Why Hyattsville Used to Be a Dry Town

Hyattsville started out as a dry town in part because Bladensburg wasn’t.

As we noted recently, Hyattsville’s rebirth is being fueled by craft breweries, sales of beer and wine and even a new distillery, meadery, and Belgian-inspired brewery.

But the backstory on why Hyattsville was dry in the first place is also worth sharing. A history of Hyattsville from the 1961 anniversary of the town’s incorporation recently shared with us by a loyal reader spells it out.

During the era after the Civil War, Bladensburg turned into a center of vice, with cock fights and gambling set up to amuse passengers on stage coaches that ran through the area to and from Washington, D.C.

“Gambling and consumption of spiritous liquors went on the increase in Bladensburg, despite the efforts of the citizens of that city,” the history notes. “Bladensburg officials were further hard put to stop this form of ‘entertainment’ after a man arrested for disorderly conduct burned the wooden jail down and made his escape. Until a new jail could be constructed, the gambling and drinking continued unabated.”

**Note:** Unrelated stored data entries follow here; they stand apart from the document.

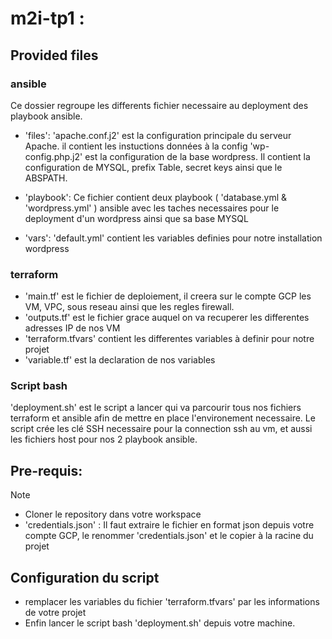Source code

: # m2i-tp1 : 

## Provided files
### ansible
Ce dossier regroupe les differents fichier necessaire au deployment des playbook ansible.
- 'files':
'apache.conf.j2' est la configuration principale du serveur Apache. il contient les instuctions données à la config
'wp-config.php.j2' est la configuration de la base wordpress. Il contient la configuration de MYSQL, prefix Table, secret keys ainsi que le ABSPATH.

- 'playbook':
Ce fichier contient deux playbook ( 'database.yml & 'wordpress.yml' ) ansible avec les taches necessaires pour le deployment d'un wordpress ainsi que sa base MYSQL

- 'vars':
'default.yml' contient les variables definies pour notre installation wordpress
### terraform
- 'main.tf' est le fichier de deploiement, il creera sur le compte GCP les VM, VPC, sous reseau ainsi que les regles firewall.
- 'outputs.tf' est le fichier grace auquel on va recuperer les differentes adresses IP de nos VM
- 'terraform.tfvars' contient les differentes variables à definir pour notre projet
- 'variable.tf' est la declaration de nos variables

### Script bash
'deployment.sh' est le script a lancer qui va parcourir tous nos fichiers terraform et ansible afin de mettre en place l'environement necessaire. 
Le script crée les clé SSH necessaire pour la connection ssh au vm, et aussi les fichiers host pour nos 2 playbook ansible.
## Pre-requis:
> [!NOTE]
>- Cloner le repository dans votre workspace
>- 'credentials.json' : Il faut extraire le fichier en format json depuis votre compte GCP, le renommer 'credentials.json' et le copier à la racine du projet

## Configuration du script
- remplacer les variables du fichier 'terraform.tfvars' par les informations de votre projet
- Enfin lancer le script bash 'deployment.sh' depuis votre machine.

This frustrated some of the more religious residents of the town, who opted to move up the road to Hyattsville, where Christopher Clarke Hyatt was pushing to ban drinking and smoking in the city charter.

Though he died before the city was incorporated, Hyatt got his wish.

An article in the Prince George’s Sentinel on April 23, 1970, notes that the city’s charter, approved in 1886, “forbade the sale of alcoholic beverages” within city limits, adding that the ban was “overturned recently” by the legislature.

As James Fallows wrote in the Atlantic last year,”A city on the way back will have one or more craft breweries, and probably some small distilleries too.”